(Document images with source code)

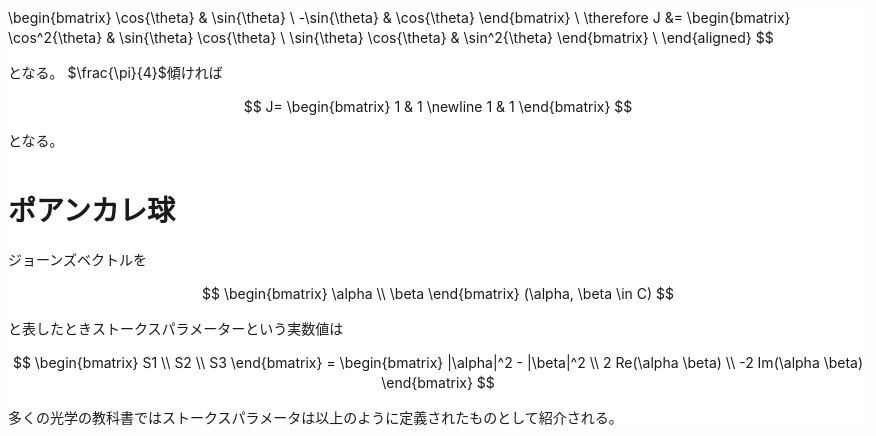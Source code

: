 \begin{bmatrix}
\cos{\theta} & \sin{\theta} \\
-\sin{\theta} & \cos{\theta}
\end{bmatrix} \\
\therefore J &= 
\begin{bmatrix}
\cos^2{\theta} & \sin{\theta} \cos{\theta} \\
\sin{\theta} \cos{\theta} & \sin^2{\theta}
\end{bmatrix} \\ 
\end{aligned}
$$

となる。
$\frac{\pi}{4}$傾ければ

$$
J=
\begin{bmatrix}
1 & 1 \newline
1 & 1
\end{bmatrix}
$$

となる。

# ポアンカレ球

ジョーンズベクトルを

$$
\begin{bmatrix}
\alpha \\
\beta 
\end{bmatrix}
(\alpha, \beta \in C)
$$

と表したときストークスパラメーターという実数値は

$$
\begin{bmatrix}
S1 \\
S2 \\
S3
\end{bmatrix} =
\begin{bmatrix}
|\alpha|^2 - |\beta|^2 \\
2 Re(\alpha \beta) \\
-2 Im(\alpha \beta)
\end{bmatrix}
$$

多くの光学の教科書ではストークスパラメータは以上のように定義されたものとして紹介される。
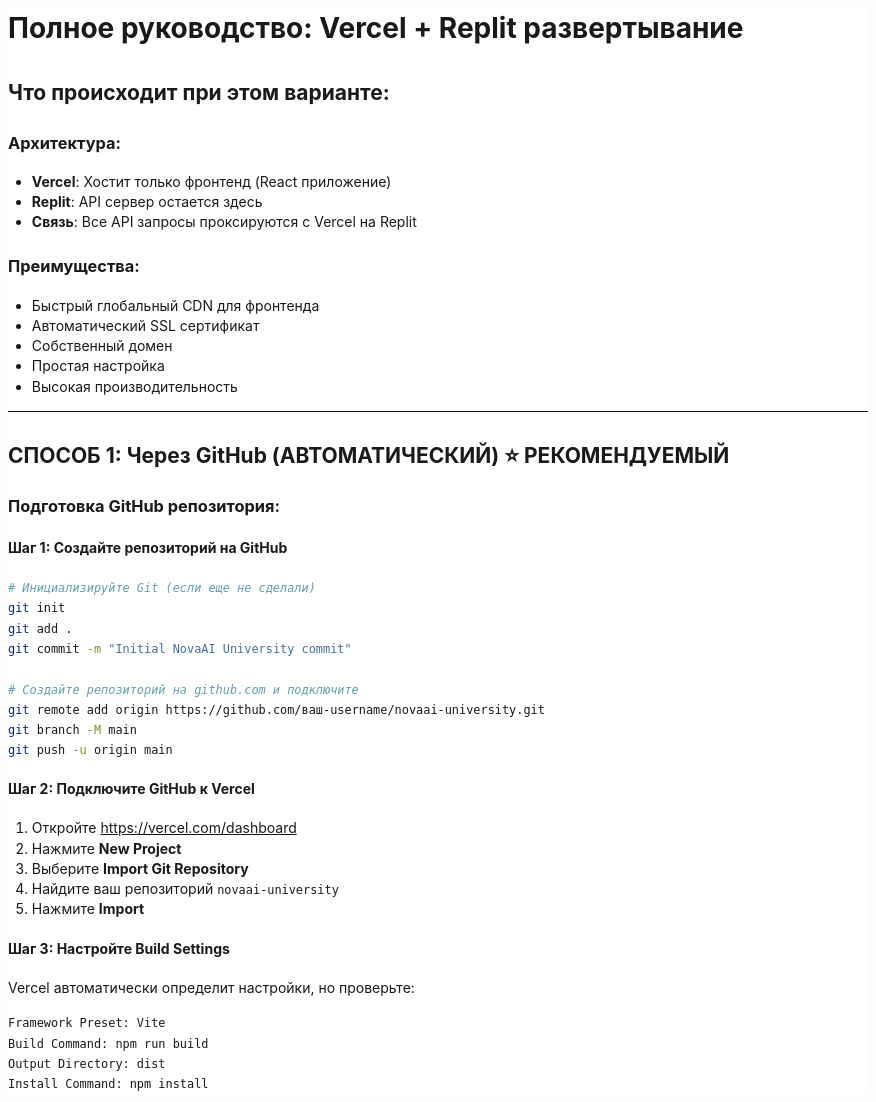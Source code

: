 # Полное руководство: Vercel + Replit развертывание

## Что происходит при этом варианте:

### Архитектура:
- **Vercel**: Хостит только фронтенд (React приложение)
- **Replit**: API сервер остается здесь
- **Связь**: Все API запросы проксируются с Vercel на Replit

### Преимущества:
- Быстрый глобальный CDN для фронтенда
- Автоматический SSL сертификат
- Собственный домен
- Простая настройка
- Высокая производительность

---

## СПОСОБ 1: Через GitHub (АВТОМАТИЧЕСКИЙ) ⭐ РЕКОМЕНДУЕМЫЙ

### Подготовка GitHub репозитория:

#### Шаг 1: Создайте репозиторий на GitHub
```bash
# Инициализируйте Git (если еще не сделали)
git init
git add .
git commit -m "Initial NovaAI University commit"

# Создайте репозиторий на github.com и подключите
git remote add origin https://github.com/ваш-username/novaai-university.git
git branch -M main
git push -u origin main
```

#### Шаг 2: Подключите GitHub к Vercel
1. Откройте https://vercel.com/dashboard
2. Нажмите **New Project**
3. Выберите **Import Git Repository**
4. Найдите ваш репозиторий `novaai-university`
5. Нажмите **Import**

#### Шаг 3: Настройте Build Settings
Vercel автоматически определит настройки, но проверьте:
```
Framework Preset: Vite
Build Command: npm run build
Output Directory: dist
Install Command: npm install
```
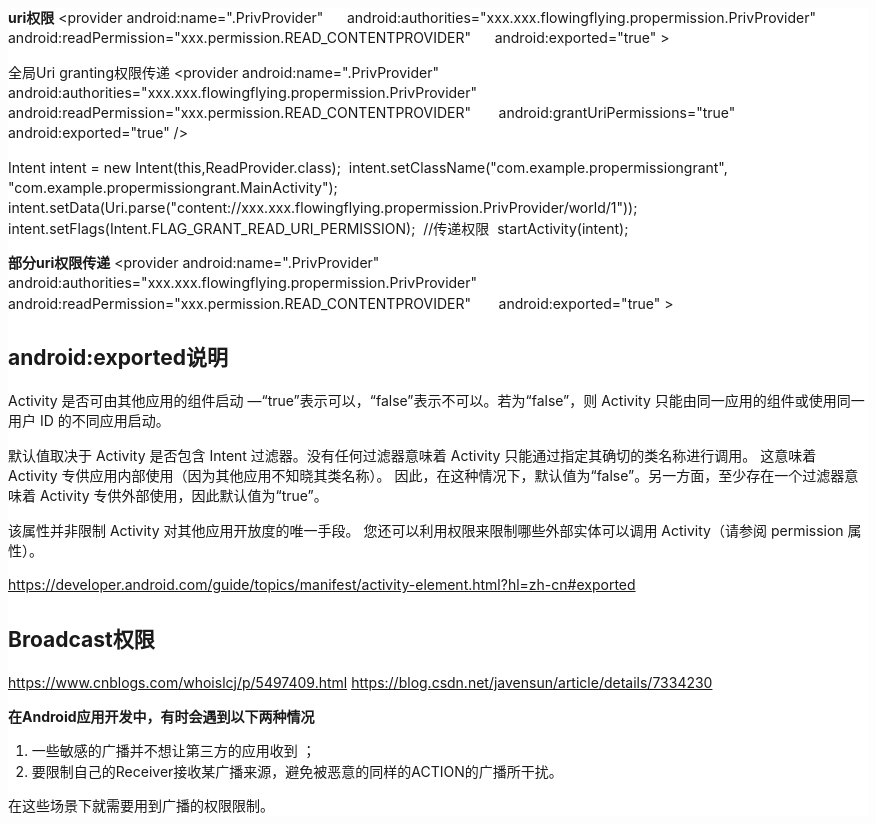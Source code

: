 <uses-permission android:name="com.xxx.permission.READ" />

**uri权限**
<provider android:name=".PrivProvider" 
    android:authorities="xxx.xxx.flowingflying.propermission.PrivProvider" 
    android:readPermission="xxx.permission.READ_CONTENTPROVIDER" 
    android:exported="true" > 
    <path-permission android:pathPrefix="/hello" android:readPermission="READ_HELLO_CONTENTPROVIDER" />
</provider> 


全局Uri granting权限传递
<provider android:name=".PrivProvider" 
     android:authorities="xxx.xxx.flowingflying.propermission.PrivProvider" 
     android:readPermission="xxx.permission.READ_CONTENTPROVIDER" 
     android:grantUriPermissions="true" 
     android:exported="true" /> 

Intent intent = new Intent(this,ReadProvider.class); 
intent.setClassName("com.example.propermissiongrant", "com.example.propermissiongrant.MainActivity");
intent.setData(Uri.parse("content://xxx.xxx.flowingflying.propermission.PrivProvider/world/1"));
intent.setFlags(Intent.FLAG_GRANT_READ_URI_PERMISSION);  //传递权限 
startActivity(intent); 

**部分uri权限传递**
<provider android:name=".PrivProvider" 
     android:authorities="xxx.xxx.flowingflying.propermission.PrivProvider" 
     android:readPermission="xxx.permission.READ_CONTENTPROVIDER" 
     android:exported="true" >  
     <grant-uri-permission android:pathPrefix="/hello" />
</provider> 


## android:exported说明

Activity 是否可由其他应用的组件启动 —“true”表示可以，“false”表示不可以。若为“false”，则 Activity 只能由同一应用的组件或使用同一用户 ID 的不同应用启动。

默认值取决于 Activity 是否包含 Intent 过滤器。没有任何过滤器意味着 Activity 只能通过指定其确切的类名称进行调用。 这意味着 Activity 专供应用内部使用（因为其他应用不知晓其类名称）。 因此，在这种情况下，默认值为“false”。另一方面，至少存在一个过滤器意味着 Activity 专供外部使用，因此默认值为“true”。

该属性并非限制 Activity 对其他应用开放度的唯一手段。 您还可以利用权限来限制哪些外部实体可以调用 Activity（请参阅 permission 属性）。

https://developer.android.com/guide/topics/manifest/activity-element.html?hl=zh-cn#exported


## Broadcast权限
https://www.cnblogs.com/whoislcj/p/5497409.html
https://blog.csdn.net/javensun/article/details/7334230

**在Android应用开发中，有时会遇到以下两种情况**
1. 一些敏感的广播并不想让第三方的应用收到 ；
2. 要限制自己的Receiver接收某广播来源，避免被恶意的同样的ACTION的广播所干扰。

在这些场景下就需要用到广播的权限限制。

REQUIRED WORK: Working through the records, copy each line in which the word "pathPrefix" appears.

WRITTEN ANSWER:
    <path-permission android:pathPrefix="/hello" android:readPermission="READ_HELLO_CONTENTPROVIDER" />
     <grant-uri-permission android:pathPrefix="/hello" />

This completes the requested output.